ABOUT THE BURRY FREDRIK FOUNDATION
The Burry Fredrik Foundation’s overall mission is to champion the growth and the continuing health of Connecticut’s non-profit professional producing theaters. The Foundation supports Connecticut theaters and associated artists with a proven track record of accomplishments. An emphasis is placed on supporting theaters working with playwrights and composers who are actively developing and producing new works. In addition, through its Burry Fredrik Design Fellowship, the Foundation supports Connecticut college or university training of new design talent for the theater.
ABOUT BURRY FREDRIK
Burry Fredrik was a trailblazing Broadway producer, director, and stage manager at the forefront of American Theater History and in the vanguard for the changing role of women in the theater.

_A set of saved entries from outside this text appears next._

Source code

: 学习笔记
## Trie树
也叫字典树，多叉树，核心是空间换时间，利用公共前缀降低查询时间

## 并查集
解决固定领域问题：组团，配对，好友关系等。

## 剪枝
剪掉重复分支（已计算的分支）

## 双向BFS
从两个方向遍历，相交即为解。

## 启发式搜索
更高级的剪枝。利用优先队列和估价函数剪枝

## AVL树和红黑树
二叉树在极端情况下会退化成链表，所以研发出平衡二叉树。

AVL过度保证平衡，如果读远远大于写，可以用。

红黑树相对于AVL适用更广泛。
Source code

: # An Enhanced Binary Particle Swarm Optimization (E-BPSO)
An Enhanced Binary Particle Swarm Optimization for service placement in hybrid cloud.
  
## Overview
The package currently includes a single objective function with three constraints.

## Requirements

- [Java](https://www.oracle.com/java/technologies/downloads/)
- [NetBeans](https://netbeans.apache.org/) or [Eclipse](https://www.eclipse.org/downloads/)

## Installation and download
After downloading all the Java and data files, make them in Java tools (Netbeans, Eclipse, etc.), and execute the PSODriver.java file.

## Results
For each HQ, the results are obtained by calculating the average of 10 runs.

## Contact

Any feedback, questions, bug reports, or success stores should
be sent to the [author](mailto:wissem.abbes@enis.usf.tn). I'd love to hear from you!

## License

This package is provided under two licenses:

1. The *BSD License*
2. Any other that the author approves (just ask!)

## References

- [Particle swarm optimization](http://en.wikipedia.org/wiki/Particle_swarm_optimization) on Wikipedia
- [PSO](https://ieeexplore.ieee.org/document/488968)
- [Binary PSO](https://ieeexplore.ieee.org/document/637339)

At a time when women rarely held such positions, she made her Broadway debut
stage managing The Relapse in 1950. Burry went on to production stage manage such notable shows as the world premieres of Inherit the Wind, Jerry Herman’s first book musical Milk and Honey, and two collaborations between playwright William Inge and director Elia Kazan, The Dark at the Top of the Stairs, and Loss of Roses. Burry received her first Tony nomination for co-producing the revival of G.B. Shaw’s Too True to be Good, starring Lillian Gish, Eileen Heckart, Cyril Ritchard, and Glynis Johns. Other landmark productions include the 1975 revival of The Royal Family with Rosemary Harris, An Almost Perfect Person, and To Grandmother’s House We Go, which starred Kim Hunter and Eva Le Gallienne. Off-Broadway her productions included Exiles, Catholic School Girls, (which she also directed), and Sam Shepard’s Buried Child, which won the Pulitzer Prize. She won a Tony Award for co-producing Tom Stoppard’s Travesties. As a director, Burry made her Broadway debut with the short-lived musical Wild and Wonderful. She would go on to garner praise as a director in prominent regional theaters with productions of Talley’s Folly, To Grandmother’s House We Go, Mornings at Seven, Night Mother, and Speed the Plow, all of which were performed at the Westport Country Playhouse, among other theatres, and she directed noted productions of new plays at the Lucille Lortel White Barn Theatre. Burry was a founding Board member and later Artistic Director of the Boston Post Road Stage Company, and an active member of the Theatre Artists Workshop (Westport). She served on the board of both the Westport Country Playhouse and Long Wharf Theatre. Through the work of the Burry Fredrik Foundation, Burry lives on in the hearts and minds of those who knew her, as well to help to imprint the importance of live theater onto a new generation of theater goers. In Burry’s own words “To the extent of my capabilities, I should like to give back to the theatre in return for a lifetime of taking.”